Amyotrophic Lateral Sclerosis (ALS)

Nicholas Mallett


Background 

  • Progressive weakness, often asymmetric and profound, with no sensory loss
  • Combination of LMN and UMN findings
    • LMN findings: weakness, flaccidity, hyporeflexia, fasciculations
    • UMN findings: weakness, spasticity, hyperreflexia, pathologic reflexes
  • Bulbar symptoms: dysphagia, increased saliva production (secondary to dysphagia), speech changes
  • Tongue fasciculations are best assessed while tongue rests in mouth and observed for ~30 seconds but can be hard to be certain of (symmetric movements are typically not fasciculations).
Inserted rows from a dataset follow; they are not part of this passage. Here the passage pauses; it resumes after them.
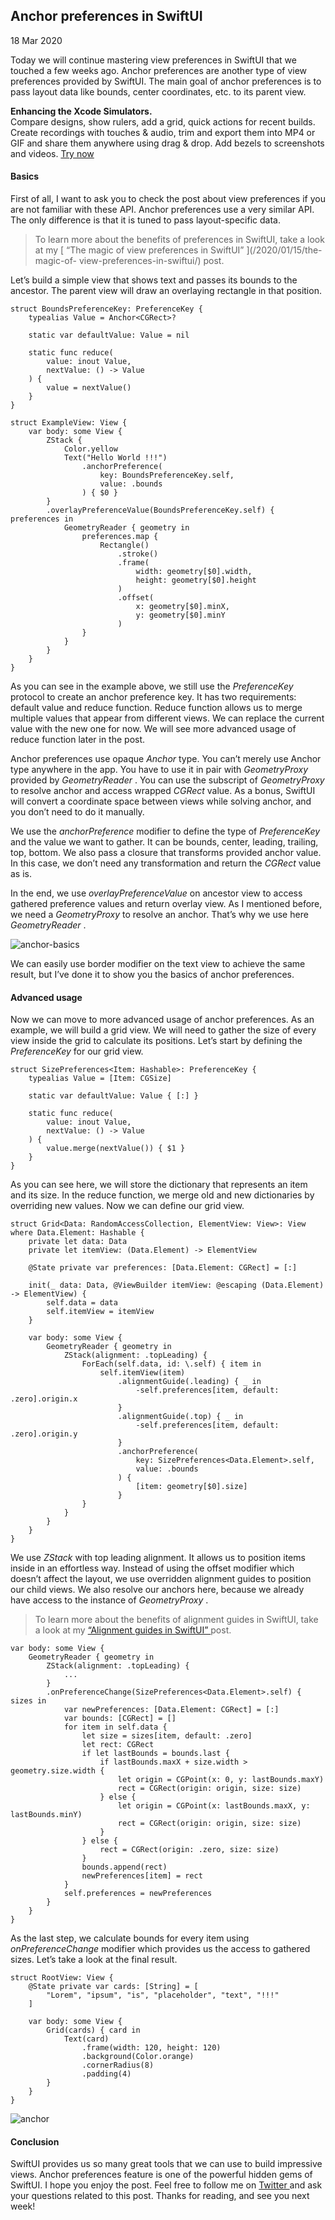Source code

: ##  Anchor preferences in SwiftUI

18 Mar 2020

Today we will continue mastering view preferences in SwiftUI that we touched a
few weeks ago. Anchor preferences are another type of view preferences
provided by SwiftUI. The main goal of anchor preferences is to pass layout
data like bounds, center coordinates, etc. to its parent view.

**Enhancing the Xcode Simulators.**  
Compare designs, show rulers, add a grid, quick actions for recent builds.
Create recordings with touches & audio, trim and export them into MP4 or GIF
and share them anywhere using drag & drop. Add bezels to screenshots and
videos. [ Try now ](https://gumroad.com/a/931293139/ftvbh)

####  Basics

First of all, I want to ask you to check the post about view preferences if
you are not familiar with these API. Anchor preferences use a very similar
API. The only difference is that it is tuned to pass layout-specific data.

> To learn more about the benefits of preferences in SwiftUI, take a look at
> my [ “The magic of view preferences in SwiftUI” ](/2020/01/15/the-magic-of-
> view-preferences-in-swiftui/) post.

Let’s build a simple view that shows text and passes its bounds to the
ancestor. The parent view will draw an overlaying rectangle in that position.

    
    
    struct BoundsPreferenceKey: PreferenceKey {
        typealias Value = Anchor<CGRect>?
    
        static var defaultValue: Value = nil
    
        static func reduce(
            value: inout Value,
            nextValue: () -> Value
        ) {
            value = nextValue()
        }
    }
    
    struct ExampleView: View {
        var body: some View {
            ZStack {
                Color.yellow
                Text("Hello World !!!")
                    .anchorPreference(
                        key: BoundsPreferenceKey.self,
                        value: .bounds
                    ) { $0 }
            }
            .overlayPreferenceValue(BoundsPreferenceKey.self) { preferences in
                GeometryReader { geometry in
                    preferences.map {
                        Rectangle()
                            .stroke()
                            .frame(
                                width: geometry[$0].width,
                                height: geometry[$0].height
                            )
                            .offset(
                                x: geometry[$0].minX,
                                y: geometry[$0].minY
                            )
                    }
                }
            }
        }
    }
    

As you can see in the example above, we still use the _PreferenceKey_ protocol
to create an anchor preference key. It has two requirements: default value and
reduce function. Reduce function allows us to merge multiple values that
appear from different views. We can replace the current value with the new one
for now. We will see more advanced usage of reduce function later in the post.

Anchor preferences use opaque _Anchor_ type. You can’t merely use Anchor type
anywhere in the app. You have to use it in pair with _GeometryProxy_ provided
by _GeometryReader_ . You can use the subscript of _GeometryProxy_ to resolve
anchor and access wrapped _CGRect_ value. As a bonus, SwiftUI will convert a
coordinate space between views while solving anchor, and you don’t need to do
it manually.

We use the _anchorPreference_ modifier to define the type of _PreferenceKey_
and the value we want to gather. It can be bounds, center, leading, trailing,
top, bottom. We also pass a closure that transforms provided anchor value. In
this case, we don’t need any transformation and return the _CGRect_ value as
is.

In the end, we use _overlayPreferenceValue_ on ancestor view to access
gathered preference values and return overlay view. As I mentioned before, we
need a _GeometryProxy_ to resolve an anchor. That’s why we use here
_GeometryReader_ .

![anchor-basics](/public/anchor-basics.png)

We can easily use border modifier on the text view to achieve the same result,
but I’ve done it to show you the basics of anchor preferences.

####  Advanced usage

Now we can move to more advanced usage of anchor preferences. As an example,
we will build a grid view. We will need to gather the size of every view
inside the grid to calculate its positions. Let’s start by defining the
_PreferenceKey_ for our grid view.

    
    
    struct SizePreferences<Item: Hashable>: PreferenceKey {
        typealias Value = [Item: CGSize]
    
        static var defaultValue: Value { [:] }
    
        static func reduce(
            value: inout Value,
            nextValue: () -> Value
        ) {
            value.merge(nextValue()) { $1 }
        }
    }
    

As you can see here, we will store the dictionary that represents an item and
its size. In the reduce function, we merge old and new dictionaries by
overriding new values. Now we can define our grid view.

    
    
    struct Grid<Data: RandomAccessCollection, ElementView: View>: View where Data.Element: Hashable {
        private let data: Data
        private let itemView: (Data.Element) -> ElementView
    
        @State private var preferences: [Data.Element: CGRect] = [:]
    
        init(_ data: Data, @ViewBuilder itemView: @escaping (Data.Element) -> ElementView) {
            self.data = data
            self.itemView = itemView
        }
    
        var body: some View {
            GeometryReader { geometry in
                ZStack(alignment: .topLeading) {
                    ForEach(self.data, id: \.self) { item in
                        self.itemView(item)
                            .alignmentGuide(.leading) { _ in
                                -self.preferences[item, default: .zero].origin.x
                            }
                            .alignmentGuide(.top) { _ in
                                -self.preferences[item, default: .zero].origin.y
                            }
                            .anchorPreference(
                                key: SizePreferences<Data.Element>.self,
                                value: .bounds
                            ) {
                                [item: geometry[$0].size]
                            }
                    }
                }
            }
        }
    }
    

We use _ZStack_ with top leading alignment. It allows us to position items
inside in an effortless way. Instead of using the offset modifier which
doesn’t affect the layout, we use overridden alignment guides to position our
child views. We also resolve our anchors here, because we already have access
to the instance of _GeometryProxy_ .

> To learn more about the benefits of alignment guides in SwiftUI, take a look
> at my [ “Alignment guides in SwiftUI” ]() post.
    
    
    var body: some View {
        GeometryReader { geometry in
            ZStack(alignment: .topLeading) {
                ...
            }
            .onPreferenceChange(SizePreferences<Data.Element>.self) { sizes in
                var newPreferences: [Data.Element: CGRect] = [:]
                var bounds: [CGRect] = []
                for item in self.data {
                    let size = sizes[item, default: .zero]
                    let rect: CGRect
                    if let lastBounds = bounds.last {
                        if lastBounds.maxX + size.width > geometry.size.width {
                            let origin = CGPoint(x: 0, y: lastBounds.maxY)
                            rect = CGRect(origin: origin, size: size)
                        } else {
                            let origin = CGPoint(x: lastBounds.maxX, y: lastBounds.minY)
                            rect = CGRect(origin: origin, size: size)
                        }
                    } else {
                        rect = CGRect(origin: .zero, size: size)
                    }
                    bounds.append(rect)
                    newPreferences[item] = rect
                }
                self.preferences = newPreferences
            }
        }
    }
    

As the last step, we calculate bounds for every item using
_onPreferenceChange_ modifier which provides us the access to gathered sizes.
Let’s take a look at the final result.

    
    
    struct RootView: View {
        @State private var cards: [String] = [
            "Lorem", "ipsum", "is", "placeholder", "text", "!!!"
        ]
    
        var body: some View {
            Grid(cards) { card in
                Text(card)
                    .frame(width: 120, height: 120)
                    .background(Color.orange)
                    .cornerRadius(8)
                    .padding(4)
            }
        }
    }
    

![anchor](/public/anchor.png)

####  Conclusion

SwiftUI provides us so many great tools that we can use to build impressive
views. Anchor preferences feature is one of the powerful hidden gems of
SwiftUI. I hope you enjoy the post. Feel free to follow me on [ Twitter
](https://twitter.com/mecid) and ask your questions related to this post.
Thanks for reading, and see you next week!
A light can be helpful and atrophy, if present, can help differentiate from normal movements
  • Pseudobulbar affect (inappropriate laughing or crying) is relatively common in ALS and other neurodegenerative disorders.
  • FVC is an important respiratory marker for function.

Evaluation 

  • EMG/NCS is gold standard using the El Escorial or Awaji Criteria for diagnosis
  • Exclude mimicking lesions, which may be treatable (see below)

Management 

  • Pts with ALS are ideally treated with a multidisciplinary team of neurologists, pulmonologists, PT, OT, and SLP
  • Given the extensive specialized care requirements, the Office of Outpt Referral Assistance can assist in getting uninsured pt established with specialists
  • Few medications have been shown to add to survival on the order of months:
    • Riluzole: PO, requires CBC/LFT monitoring, AE: GI distress and general weakness
    • Edaravone: IV, QD x2weeks every month, AE: headache, bruising
    • Sodium Phenylbutyrate: PO, recently approved by FDA (9/2022), shown to delay ventilator-dependence by ~7 months, AE: GI distress
  • Otherwise, symptomatic management

Mimics of ALS 

  • Primary lateral sclerosis: UMN-only disease, less common than ALS with slower progression. Suspected to be on spectrum with ALS.
  • Cervical spine lesions: UMN changes in UE with LMN pattern in LE. MRI can reveal lesion
  • Multifocal motor neuropathy: rare autoimmune disorder with LMN-only signs. Responds to IVIG. Can be anti-GM1 Ab positive.
  • Kennedy Disease: X-linked genetic disorder with progressive LMN pattern, endocrine disorders, and androgen-resistance symptoms (gynecomastia, defective spermatogenesis)
  • Inclusion body myositis: Can be asymmetric with grip weakness and quadriceps weakness. Biopsy and atrophy pattern usually distinguishes it. CPK typically runs 500-800.
  • Polymyositis/dermatomyositis: proximal weakness in BUE/BLE, CPK typically runs >1000, usually younger onset (30-40s), no UMN signs.